Exercise requirements:
When you reach the line in the listing below that contains "This is as the", begin returning lines exactly as written, and stop after the line that contains "## Supply APR". Return no other lines.

Data for this task:

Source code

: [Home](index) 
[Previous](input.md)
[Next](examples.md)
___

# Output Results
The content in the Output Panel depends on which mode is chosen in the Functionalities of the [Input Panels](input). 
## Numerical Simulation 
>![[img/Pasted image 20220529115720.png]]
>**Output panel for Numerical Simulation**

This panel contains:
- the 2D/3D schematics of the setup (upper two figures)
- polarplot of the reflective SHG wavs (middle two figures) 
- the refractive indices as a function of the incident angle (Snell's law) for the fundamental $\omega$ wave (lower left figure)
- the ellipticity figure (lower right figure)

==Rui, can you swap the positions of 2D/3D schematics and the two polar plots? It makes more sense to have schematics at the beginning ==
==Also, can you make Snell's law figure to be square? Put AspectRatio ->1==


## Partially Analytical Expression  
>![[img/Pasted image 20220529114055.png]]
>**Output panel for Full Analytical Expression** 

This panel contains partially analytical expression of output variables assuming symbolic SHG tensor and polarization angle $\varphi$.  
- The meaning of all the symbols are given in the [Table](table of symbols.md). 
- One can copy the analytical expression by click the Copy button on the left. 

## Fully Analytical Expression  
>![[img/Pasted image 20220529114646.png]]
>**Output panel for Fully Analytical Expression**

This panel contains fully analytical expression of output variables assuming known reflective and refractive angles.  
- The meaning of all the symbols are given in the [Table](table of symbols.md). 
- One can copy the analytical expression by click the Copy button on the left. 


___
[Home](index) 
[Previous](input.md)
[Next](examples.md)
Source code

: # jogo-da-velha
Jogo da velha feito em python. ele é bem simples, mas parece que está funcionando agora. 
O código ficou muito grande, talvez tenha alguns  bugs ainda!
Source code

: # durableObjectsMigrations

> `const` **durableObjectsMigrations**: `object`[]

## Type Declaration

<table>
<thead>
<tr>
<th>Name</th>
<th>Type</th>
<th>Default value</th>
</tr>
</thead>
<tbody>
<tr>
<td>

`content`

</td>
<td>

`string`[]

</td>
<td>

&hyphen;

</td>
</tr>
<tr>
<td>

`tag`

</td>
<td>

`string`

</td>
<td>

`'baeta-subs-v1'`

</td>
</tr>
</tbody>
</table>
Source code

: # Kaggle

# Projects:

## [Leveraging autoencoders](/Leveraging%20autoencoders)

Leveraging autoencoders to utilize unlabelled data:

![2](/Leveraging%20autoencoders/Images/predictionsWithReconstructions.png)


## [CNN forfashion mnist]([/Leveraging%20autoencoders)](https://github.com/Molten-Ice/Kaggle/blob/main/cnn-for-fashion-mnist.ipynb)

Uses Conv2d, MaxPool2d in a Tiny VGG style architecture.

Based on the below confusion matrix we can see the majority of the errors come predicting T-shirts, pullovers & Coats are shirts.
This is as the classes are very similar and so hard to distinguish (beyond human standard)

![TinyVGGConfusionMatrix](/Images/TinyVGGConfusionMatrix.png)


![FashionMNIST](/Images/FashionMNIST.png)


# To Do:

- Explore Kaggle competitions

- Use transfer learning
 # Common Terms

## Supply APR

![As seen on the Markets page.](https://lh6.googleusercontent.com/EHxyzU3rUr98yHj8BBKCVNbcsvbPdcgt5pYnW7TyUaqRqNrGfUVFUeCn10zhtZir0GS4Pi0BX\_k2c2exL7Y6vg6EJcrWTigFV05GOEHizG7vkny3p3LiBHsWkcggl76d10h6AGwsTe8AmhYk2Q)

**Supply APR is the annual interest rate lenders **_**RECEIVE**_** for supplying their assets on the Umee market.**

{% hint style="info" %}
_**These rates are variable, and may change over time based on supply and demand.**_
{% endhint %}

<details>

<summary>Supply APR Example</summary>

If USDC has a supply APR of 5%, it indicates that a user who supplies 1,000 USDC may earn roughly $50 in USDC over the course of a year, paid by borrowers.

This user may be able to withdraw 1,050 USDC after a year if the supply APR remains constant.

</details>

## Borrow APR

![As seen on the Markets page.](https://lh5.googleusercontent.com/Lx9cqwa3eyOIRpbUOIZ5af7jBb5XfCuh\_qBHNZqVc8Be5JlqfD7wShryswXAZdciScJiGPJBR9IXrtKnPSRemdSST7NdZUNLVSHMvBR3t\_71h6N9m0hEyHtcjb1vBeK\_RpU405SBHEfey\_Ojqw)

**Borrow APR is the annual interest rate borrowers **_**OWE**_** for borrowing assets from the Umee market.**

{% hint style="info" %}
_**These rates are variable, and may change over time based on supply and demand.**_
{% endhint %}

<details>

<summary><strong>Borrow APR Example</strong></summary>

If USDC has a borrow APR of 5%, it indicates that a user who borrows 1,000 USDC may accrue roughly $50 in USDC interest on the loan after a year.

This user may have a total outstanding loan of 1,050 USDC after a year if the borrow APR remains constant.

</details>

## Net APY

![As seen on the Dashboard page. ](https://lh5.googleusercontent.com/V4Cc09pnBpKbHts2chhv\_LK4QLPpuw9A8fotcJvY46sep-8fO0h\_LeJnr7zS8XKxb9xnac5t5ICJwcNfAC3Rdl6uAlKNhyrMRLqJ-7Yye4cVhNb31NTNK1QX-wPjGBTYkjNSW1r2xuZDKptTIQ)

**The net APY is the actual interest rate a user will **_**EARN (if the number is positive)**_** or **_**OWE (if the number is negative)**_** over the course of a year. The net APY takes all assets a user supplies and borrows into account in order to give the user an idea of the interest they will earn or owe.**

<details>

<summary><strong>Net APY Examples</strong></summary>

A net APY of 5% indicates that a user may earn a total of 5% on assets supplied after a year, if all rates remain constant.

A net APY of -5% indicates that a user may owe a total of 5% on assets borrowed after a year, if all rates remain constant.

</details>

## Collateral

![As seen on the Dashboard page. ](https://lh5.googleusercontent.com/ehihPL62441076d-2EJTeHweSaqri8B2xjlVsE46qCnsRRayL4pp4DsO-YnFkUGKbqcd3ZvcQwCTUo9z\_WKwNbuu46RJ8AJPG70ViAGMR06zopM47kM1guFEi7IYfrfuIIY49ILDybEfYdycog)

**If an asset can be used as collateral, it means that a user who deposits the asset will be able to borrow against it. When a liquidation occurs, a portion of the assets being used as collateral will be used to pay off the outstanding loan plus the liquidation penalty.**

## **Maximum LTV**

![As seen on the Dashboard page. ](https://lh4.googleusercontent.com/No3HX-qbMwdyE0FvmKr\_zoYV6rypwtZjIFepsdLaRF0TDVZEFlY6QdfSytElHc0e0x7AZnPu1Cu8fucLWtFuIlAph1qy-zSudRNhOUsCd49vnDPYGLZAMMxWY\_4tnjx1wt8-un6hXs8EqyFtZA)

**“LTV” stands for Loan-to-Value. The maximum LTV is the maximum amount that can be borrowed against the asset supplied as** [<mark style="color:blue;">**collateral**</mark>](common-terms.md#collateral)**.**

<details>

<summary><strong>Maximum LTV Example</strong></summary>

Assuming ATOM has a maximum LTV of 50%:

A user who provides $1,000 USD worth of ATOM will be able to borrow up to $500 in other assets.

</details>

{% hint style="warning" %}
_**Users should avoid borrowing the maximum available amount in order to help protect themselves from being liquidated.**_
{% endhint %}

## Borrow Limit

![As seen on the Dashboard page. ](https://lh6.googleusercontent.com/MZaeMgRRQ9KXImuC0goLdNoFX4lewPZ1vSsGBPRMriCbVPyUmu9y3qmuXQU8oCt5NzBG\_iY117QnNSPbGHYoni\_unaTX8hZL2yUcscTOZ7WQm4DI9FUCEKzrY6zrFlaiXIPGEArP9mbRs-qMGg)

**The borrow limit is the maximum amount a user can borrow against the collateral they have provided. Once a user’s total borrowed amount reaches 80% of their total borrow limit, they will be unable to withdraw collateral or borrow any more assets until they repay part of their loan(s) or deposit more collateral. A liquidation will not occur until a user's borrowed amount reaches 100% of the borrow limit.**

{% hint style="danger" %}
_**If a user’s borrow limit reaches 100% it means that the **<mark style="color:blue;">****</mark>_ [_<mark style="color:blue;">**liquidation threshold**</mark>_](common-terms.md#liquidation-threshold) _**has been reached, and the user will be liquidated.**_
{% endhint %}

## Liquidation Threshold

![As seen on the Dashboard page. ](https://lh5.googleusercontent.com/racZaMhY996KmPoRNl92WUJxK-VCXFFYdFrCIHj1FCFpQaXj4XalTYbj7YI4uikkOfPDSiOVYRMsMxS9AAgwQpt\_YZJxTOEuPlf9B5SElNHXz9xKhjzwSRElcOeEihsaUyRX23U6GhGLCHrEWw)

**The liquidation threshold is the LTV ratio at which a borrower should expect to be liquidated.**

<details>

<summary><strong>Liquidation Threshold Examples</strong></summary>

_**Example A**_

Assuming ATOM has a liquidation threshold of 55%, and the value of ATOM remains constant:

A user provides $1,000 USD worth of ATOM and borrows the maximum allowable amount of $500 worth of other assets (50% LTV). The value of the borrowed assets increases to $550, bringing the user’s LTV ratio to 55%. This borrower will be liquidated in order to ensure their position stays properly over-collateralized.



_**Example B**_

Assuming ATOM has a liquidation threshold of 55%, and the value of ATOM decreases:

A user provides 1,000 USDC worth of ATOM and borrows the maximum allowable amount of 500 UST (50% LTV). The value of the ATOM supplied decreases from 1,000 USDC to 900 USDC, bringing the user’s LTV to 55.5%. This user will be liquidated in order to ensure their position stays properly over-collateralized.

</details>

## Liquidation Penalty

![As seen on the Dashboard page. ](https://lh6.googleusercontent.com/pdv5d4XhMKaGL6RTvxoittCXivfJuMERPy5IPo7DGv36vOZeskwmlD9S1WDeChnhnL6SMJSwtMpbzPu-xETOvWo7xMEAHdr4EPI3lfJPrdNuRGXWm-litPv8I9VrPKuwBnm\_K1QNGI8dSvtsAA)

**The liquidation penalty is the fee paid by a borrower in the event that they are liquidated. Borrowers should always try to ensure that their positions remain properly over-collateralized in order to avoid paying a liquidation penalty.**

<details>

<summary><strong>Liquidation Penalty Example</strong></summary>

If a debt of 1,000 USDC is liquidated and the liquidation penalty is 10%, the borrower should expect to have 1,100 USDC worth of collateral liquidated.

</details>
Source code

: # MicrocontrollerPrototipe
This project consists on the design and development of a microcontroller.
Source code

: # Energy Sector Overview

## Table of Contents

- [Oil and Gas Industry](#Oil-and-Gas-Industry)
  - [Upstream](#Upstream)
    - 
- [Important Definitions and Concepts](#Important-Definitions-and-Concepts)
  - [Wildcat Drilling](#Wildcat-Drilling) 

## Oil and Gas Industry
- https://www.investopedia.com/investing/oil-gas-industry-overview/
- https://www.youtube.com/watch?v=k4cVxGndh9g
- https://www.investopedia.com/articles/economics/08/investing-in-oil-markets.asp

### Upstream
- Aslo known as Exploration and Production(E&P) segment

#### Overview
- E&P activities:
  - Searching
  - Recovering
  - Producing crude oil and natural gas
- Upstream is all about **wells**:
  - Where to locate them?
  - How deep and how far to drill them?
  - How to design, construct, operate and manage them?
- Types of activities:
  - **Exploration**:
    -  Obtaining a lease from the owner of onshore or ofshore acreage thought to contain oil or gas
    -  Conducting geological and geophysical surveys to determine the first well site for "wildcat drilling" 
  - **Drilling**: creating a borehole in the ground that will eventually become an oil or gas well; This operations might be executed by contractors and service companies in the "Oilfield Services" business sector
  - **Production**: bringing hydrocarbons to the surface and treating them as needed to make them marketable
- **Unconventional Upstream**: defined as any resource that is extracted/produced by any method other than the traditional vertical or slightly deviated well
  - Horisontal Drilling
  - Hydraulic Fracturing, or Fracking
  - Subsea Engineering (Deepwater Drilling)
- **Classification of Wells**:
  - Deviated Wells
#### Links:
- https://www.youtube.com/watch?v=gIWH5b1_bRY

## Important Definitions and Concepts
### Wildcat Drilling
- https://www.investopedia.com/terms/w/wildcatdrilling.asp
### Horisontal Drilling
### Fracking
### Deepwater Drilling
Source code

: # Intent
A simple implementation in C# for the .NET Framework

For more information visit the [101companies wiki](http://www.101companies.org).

Reply to the task:
This is as the classes are very similar and so hard to distinguish (beyond human standard)

![TinyVGGConfusionMatrix](/Images/TinyVGGConfusionMatrix.png)


![FashionMNIST](/Images/FashionMNIST.png)


# To Do:

- Explore Kaggle competitions

- Use transfer learning
 # Common Terms

## Supply APR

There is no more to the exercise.